The American photographer William Eggleston (1939) is famed for his highly saturated images of everyday objects taken mostly in his hometown, Memphis. They feature such banal subjects as parking lots, gas stations and lightbulbs.
But is this storytelling? Certainly not in a linear sense. But the images are connected in that they document his view of everyday life in Memphis. And clearly Eggleston believes so. When interviewed by Walter Hopps in 1999 and asked what he felt was being accomplished in his photos he said:
I think of them as part of a novel I’m doing (1)
But is this history writing? In his seminal book ‘Keywords’ Raymond Williams describes history as a ‘narrative account of events’ (3:146). In his essay ‘The Photographic Message’ Rowland Barthes argues that all photographs are historical (3:28). He says:
Thanks to its code of connotation the reading of the photograph is thus always historical; it depends on the reader’s knowledge just as though it were a matter of real language, intelligible only if one has learned the signs.

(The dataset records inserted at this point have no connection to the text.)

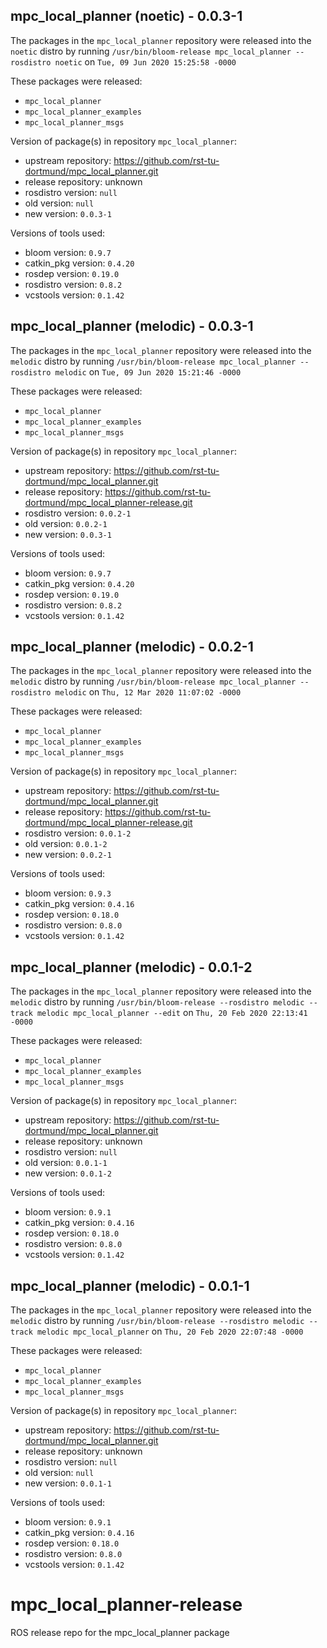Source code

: ## mpc_local_planner (noetic) - 0.0.3-1

The packages in the `mpc_local_planner` repository were released into the `noetic` distro by running `/usr/bin/bloom-release mpc_local_planner --rosdistro noetic` on `Tue, 09 Jun 2020 15:25:58 -0000`

These packages were released:
- `mpc_local_planner`
- `mpc_local_planner_examples`
- `mpc_local_planner_msgs`

Version of package(s) in repository `mpc_local_planner`:

- upstream repository: https://github.com/rst-tu-dortmund/mpc_local_planner.git
- release repository: unknown
- rosdistro version: `null`
- old version: `null`
- new version: `0.0.3-1`

Versions of tools used:

- bloom version: `0.9.7`
- catkin_pkg version: `0.4.20`
- rosdep version: `0.19.0`
- rosdistro version: `0.8.2`
- vcstools version: `0.1.42`


## mpc_local_planner (melodic) - 0.0.3-1

The packages in the `mpc_local_planner` repository were released into the `melodic` distro by running `/usr/bin/bloom-release mpc_local_planner --rosdistro melodic` on `Tue, 09 Jun 2020 15:21:46 -0000`

These packages were released:
- `mpc_local_planner`
- `mpc_local_planner_examples`
- `mpc_local_planner_msgs`

Version of package(s) in repository `mpc_local_planner`:

- upstream repository: https://github.com/rst-tu-dortmund/mpc_local_planner.git
- release repository: https://github.com/rst-tu-dortmund/mpc_local_planner-release.git
- rosdistro version: `0.0.2-1`
- old version: `0.0.2-1`
- new version: `0.0.3-1`

Versions of tools used:

- bloom version: `0.9.7`
- catkin_pkg version: `0.4.20`
- rosdep version: `0.19.0`
- rosdistro version: `0.8.2`
- vcstools version: `0.1.42`


## mpc_local_planner (melodic) - 0.0.2-1

The packages in the `mpc_local_planner` repository were released into the `melodic` distro by running `/usr/bin/bloom-release mpc_local_planner --rosdistro melodic` on `Thu, 12 Mar 2020 11:07:02 -0000`

These packages were released:
- `mpc_local_planner`
- `mpc_local_planner_examples`
- `mpc_local_planner_msgs`

Version of package(s) in repository `mpc_local_planner`:

- upstream repository: https://github.com/rst-tu-dortmund/mpc_local_planner.git
- release repository: https://github.com/rst-tu-dortmund/mpc_local_planner-release.git
- rosdistro version: `0.0.1-2`
- old version: `0.0.1-2`
- new version: `0.0.2-1`

Versions of tools used:

- bloom version: `0.9.3`
- catkin_pkg version: `0.4.16`
- rosdep version: `0.18.0`
- rosdistro version: `0.8.0`
- vcstools version: `0.1.42`


## mpc_local_planner (melodic) - 0.0.1-2

The packages in the `mpc_local_planner` repository were released into the `melodic` distro by running `/usr/bin/bloom-release --rosdistro melodic --track melodic mpc_local_planner --edit` on `Thu, 20 Feb 2020 22:13:41 -0000`

These packages were released:
- `mpc_local_planner`
- `mpc_local_planner_examples`
- `mpc_local_planner_msgs`

Version of package(s) in repository `mpc_local_planner`:

- upstream repository: https://github.com/rst-tu-dortmund/mpc_local_planner.git
- release repository: unknown
- rosdistro version: `null`
- old version: `0.0.1-1`
- new version: `0.0.1-2`

Versions of tools used:

- bloom version: `0.9.1`
- catkin_pkg version: `0.4.16`
- rosdep version: `0.18.0`
- rosdistro version: `0.8.0`
- vcstools version: `0.1.42`


## mpc_local_planner (melodic) - 0.0.1-1

The packages in the `mpc_local_planner` repository were released into the `melodic` distro by running `/usr/bin/bloom-release --rosdistro melodic --track melodic mpc_local_planner` on `Thu, 20 Feb 2020 22:07:48 -0000`

These packages were released:
- `mpc_local_planner`
- `mpc_local_planner_examples`
- `mpc_local_planner_msgs`

Version of package(s) in repository `mpc_local_planner`:

- upstream repository: https://github.com/rst-tu-dortmund/mpc_local_planner.git
- release repository: unknown
- rosdistro version: `null`
- old version: `null`
- new version: `0.0.1-1`

Versions of tools used:

- bloom version: `0.9.1`
- catkin_pkg version: `0.4.16`
- rosdep version: `0.18.0`
- rosdistro version: `0.8.0`
- vcstools version: `0.1.42`


# mpc_local_planner-release
ROS release repo for the mpc_local_planner package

My attitude to fact or fiction
The most influential work I have seen thus far is the psychological autobiographical series ‘Keep her unnoticed‘ by Maria Faulkner. She uses fictional imagery to draw attention to the issue of domestic abuse. I have used similar methods to consider domestic abuse, narcissism and gaslighting in earlier studies.
In terms of my interest in blending my approach, I am reminded of the thoughts of Gregory Crewdson. He talks about an artist having one central story to tell and that artists task is to retell it in original ways. So whether that involves fact or fiction would not matter to me.
(1) Hopps, W., 1999. Eggleston’s World (1999). [online] AMERICAN SUBURB X. Available at: <https://americansuburbx.com/2012/10/william-eggleston-egglestons-world-1999.html> [Accessed 31 August 2020].
Williams, R., 1983. Keywords. London: Fontana.
(3) Barthes, R. and Heath, S., 1977. Image, Music, Text. London: Fontana.